Plus it’s great seeing a film like this where the world is populated with animals and no people. And I swear to God, Bunny O-Hare (yes, that’s her name in the movie), the love interest, Lola Bunny from Space Jam ripped this character off. She may not play basketball or do much other than talk in a sexy voice, but I still support that theory.


And the main villain puts on one of the most villainous speeches to rule all of villainy. Composed of entire sentences every cardboard cutout villain base their entire lives upon.

“We’re going to be bad. Muahahahah! We’re going to make life miserable for everybody we can. We’re going to torment people, and terrorize them. We’re going to lie and cheat and steal, and force everyone to live under our control.”

[…]

“Why would we do this, huh?”

“Because we’re evil you idiot! We are bad. That’s our job.”

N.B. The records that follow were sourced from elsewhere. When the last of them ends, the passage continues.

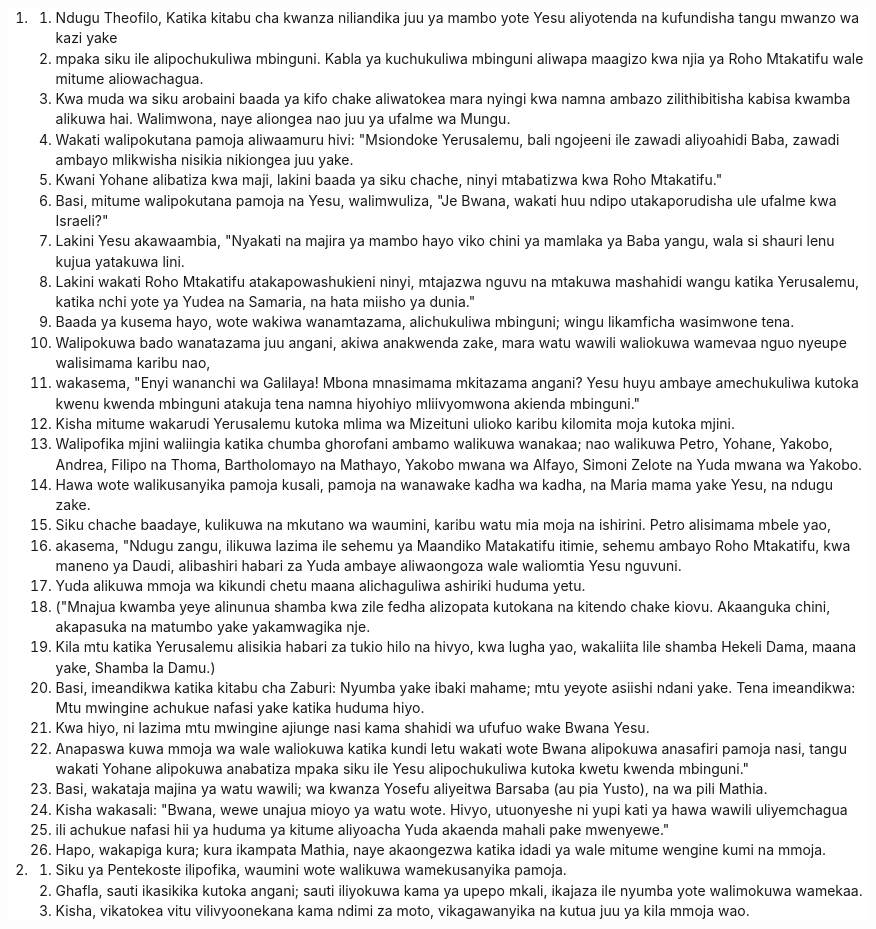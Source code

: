 <ol>
  <li>
    <ol>
      <li>Ndugu Theofilo, Katika kitabu cha kwanza niliandika juu ya mambo yote Yesu aliyotenda na kufundisha tangu mwanzo wa kazi yake</li>
      <li>mpaka siku ile alipochukuliwa mbinguni. Kabla ya kuchukuliwa mbinguni aliwapa maagizo kwa njia ya Roho Mtakatifu wale mitume aliowachagua.</li>
      <li>Kwa muda wa siku arobaini baada ya kifo chake aliwatokea mara nyingi kwa namna ambazo zilithibitisha kabisa kwamba alikuwa hai. Walimwona, naye aliongea nao juu ya ufalme wa Mungu.</li>
      <li>Wakati walipokutana pamoja aliwaamuru hivi: "Msiondoke Yerusalemu, bali ngojeeni ile zawadi aliyoahidi Baba, zawadi ambayo mlikwisha nisikia nikiongea juu yake.</li>
      <li>Kwani Yohane alibatiza kwa maji, lakini baada ya siku chache, ninyi mtabatizwa kwa Roho Mtakatifu."</li>
      <li>Basi, mitume walipokutana pamoja na Yesu, walimwuliza, "Je Bwana, wakati huu ndipo utakaporudisha ule ufalme kwa Israeli?"</li>
      <li>Lakini Yesu akawaambia, "Nyakati na majira ya mambo hayo viko chini ya mamlaka ya Baba yangu, wala si shauri lenu kujua yatakuwa lini.</li>
      <li>Lakini wakati Roho Mtakatifu atakapowashukieni ninyi, mtajazwa nguvu na mtakuwa mashahidi wangu katika Yerusalemu, katika nchi yote ya Yudea na Samaria, na hata miisho ya dunia."</li>
      <li>Baada ya kusema hayo, wote wakiwa wanamtazama, alichukuliwa mbinguni; wingu likamficha wasimwone tena.</li>
      <li>Walipokuwa bado wanatazama juu angani, akiwa anakwenda zake, mara watu wawili waliokuwa wamevaa nguo nyeupe walisimama karibu nao,</li>
      <li>wakasema, "Enyi wananchi wa Galilaya! Mbona mnasimama mkitazama angani? Yesu huyu ambaye amechukuliwa kutoka kwenu kwenda mbinguni atakuja tena namna hiyohiyo mliivyomwona akienda mbinguni."</li>
      <li>Kisha mitume wakarudi Yerusalemu kutoka mlima wa Mizeituni ulioko karibu kilomita moja kutoka mjini.</li>
      <li>Walipofika mjini waliingia katika chumba ghorofani ambamo walikuwa wanakaa; nao walikuwa Petro, Yohane, Yakobo, Andrea, Filipo na Thoma, Bartholomayo na Mathayo, Yakobo mwana wa Alfayo, Simoni Zelote na Yuda mwana wa Yakobo.</li>
      <li>Hawa wote walikusanyika pamoja kusali, pamoja na wanawake kadha wa kadha, na Maria mama yake Yesu, na ndugu zake.</li>
      <li>Siku chache baadaye, kulikuwa na mkutano wa waumini, karibu watu mia moja na ishirini. Petro alisimama mbele yao,</li>
      <li>akasema, "Ndugu zangu, ilikuwa lazima ile sehemu ya Maandiko Matakatifu itimie, sehemu ambayo Roho Mtakatifu, kwa maneno ya Daudi, alibashiri habari za Yuda ambaye aliwaongoza wale waliomtia Yesu nguvuni.</li>
      <li>Yuda alikuwa mmoja wa kikundi chetu maana alichaguliwa ashiriki huduma yetu.</li>
      <li>("Mnajua kwamba yeye alinunua shamba kwa zile fedha alizopata kutokana na kitendo chake kiovu. Akaanguka chini, akapasuka na matumbo yake yakamwagika nje.</li>
      <li>Kila mtu katika Yerusalemu alisikia habari za tukio hilo na hivyo, kwa lugha yao, wakaliita lile shamba Hekeli Dama, maana yake, Shamba la Damu.)</li>
      <li>Basi, imeandikwa katika kitabu cha Zaburi: Nyumba yake ibaki mahame; mtu yeyote asiishi ndani yake. Tena imeandikwa: Mtu mwingine achukue nafasi yake katika huduma hiyo.</li>
      <li>Kwa hiyo, ni lazima mtu mwingine ajiunge nasi kama shahidi wa ufufuo wake Bwana Yesu.</li>
      <li>Anapaswa kuwa mmoja wa wale waliokuwa katika kundi letu wakati wote Bwana alipokuwa anasafiri pamoja nasi, tangu wakati Yohane alipokuwa anabatiza mpaka siku ile Yesu alipochukuliwa kutoka kwetu kwenda mbinguni."</li>
      <li>Basi, wakataja majina ya watu wawili; wa kwanza Yosefu aliyeitwa Barsaba (au pia Yusto), na wa pili Mathia.</li>
      <li>Kisha wakasali: "Bwana, wewe unajua mioyo ya watu wote. Hivyo, utuonyeshe ni yupi kati ya hawa wawili uliyemchagua</li>
      <li>ili achukue nafasi hii ya huduma ya kitume aliyoacha Yuda akaenda mahali pake mwenyewe."</li>
      <li>Hapo, wakapiga kura; kura ikampata Mathia, naye akaongezwa katika idadi ya wale mitume wengine kumi na mmoja.</li>
    </ol>
  </li>
  <li>
    <ol>
      <li>Siku ya Pentekoste ilipofika, waumini wote walikuwa wamekusanyika pamoja.</li>
      <li>Ghafla, sauti ikasikika kutoka angani; sauti iliyokuwa kama ya upepo mkali, ikajaza ile nyumba yote walimokuwa wamekaa.</li>
      <li>Kisha, vikatokea vitu vilivyoonekana kama ndimi za moto, vikagawanyika na kutua juu ya kila mmoja wao.</li>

Huh, seems like Suicide Squad ripped this off a bit too.

But despite the fun bits, it gets a little boring after a while seeing the same thing happen over and over again about 40 minutes into the movie, where his friends get into trouble, so he transforms into superrabbit to beat up the bad guys, stop giant boulders, waterfalls, and other some such stuff to save them over and over again. Granted, the film has a decent lesson to it; it’s not just about saving people, but encouraging them to be independent and stand up for themselves. They still need his help most of the time despite that message, but hey, it’s better than what those fucking Superman movies did (both old and new). And despite what the poster may indicate, this doesn’t seem to be preaching all-American patriotism and stuff. Probably because they had to compromise when they realized they needed Japanese artists to animate the damn thing in order for it to stand toe-to-toe with Disney flicks. It didn’t pan out in the end financially/popularity-speaking, but still. Maybe if someone did a fan-trailer of this film set to the theme song of Team America: World Police…

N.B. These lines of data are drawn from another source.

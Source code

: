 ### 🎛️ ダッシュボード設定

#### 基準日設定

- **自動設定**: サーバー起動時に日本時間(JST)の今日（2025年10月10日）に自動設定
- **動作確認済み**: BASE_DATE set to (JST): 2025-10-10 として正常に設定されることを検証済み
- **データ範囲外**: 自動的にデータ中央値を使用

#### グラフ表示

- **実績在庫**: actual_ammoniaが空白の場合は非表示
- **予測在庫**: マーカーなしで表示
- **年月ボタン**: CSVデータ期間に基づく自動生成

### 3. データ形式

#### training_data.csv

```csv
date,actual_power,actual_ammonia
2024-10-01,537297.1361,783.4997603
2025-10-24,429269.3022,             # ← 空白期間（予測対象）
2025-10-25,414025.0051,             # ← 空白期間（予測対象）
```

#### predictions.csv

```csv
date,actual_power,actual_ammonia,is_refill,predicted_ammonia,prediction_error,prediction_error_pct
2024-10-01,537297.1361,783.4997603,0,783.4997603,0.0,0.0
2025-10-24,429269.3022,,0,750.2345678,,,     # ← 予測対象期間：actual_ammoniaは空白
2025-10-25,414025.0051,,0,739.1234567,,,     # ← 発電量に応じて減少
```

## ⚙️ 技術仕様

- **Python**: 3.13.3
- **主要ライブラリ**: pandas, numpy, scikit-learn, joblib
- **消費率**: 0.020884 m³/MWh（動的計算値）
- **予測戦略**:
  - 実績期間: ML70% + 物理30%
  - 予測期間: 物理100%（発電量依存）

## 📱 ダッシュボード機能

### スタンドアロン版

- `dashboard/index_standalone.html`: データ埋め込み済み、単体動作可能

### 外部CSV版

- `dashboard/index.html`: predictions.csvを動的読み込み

It’s fun, but not THAT fun. Fun enough to be worth a watch and for some laughs, but not fun enough to where you’ll be doing it as often as something like The Room or Troll 2. Maybe I should’ve watched it drunk or something.

But anyway, it’s a thing, it exists, and it’s worth watching the opening intro if nothing else just to prove to yourself this exists. And if I had seen it a few months ago, I bet I would’ve been able to keep my full-time job.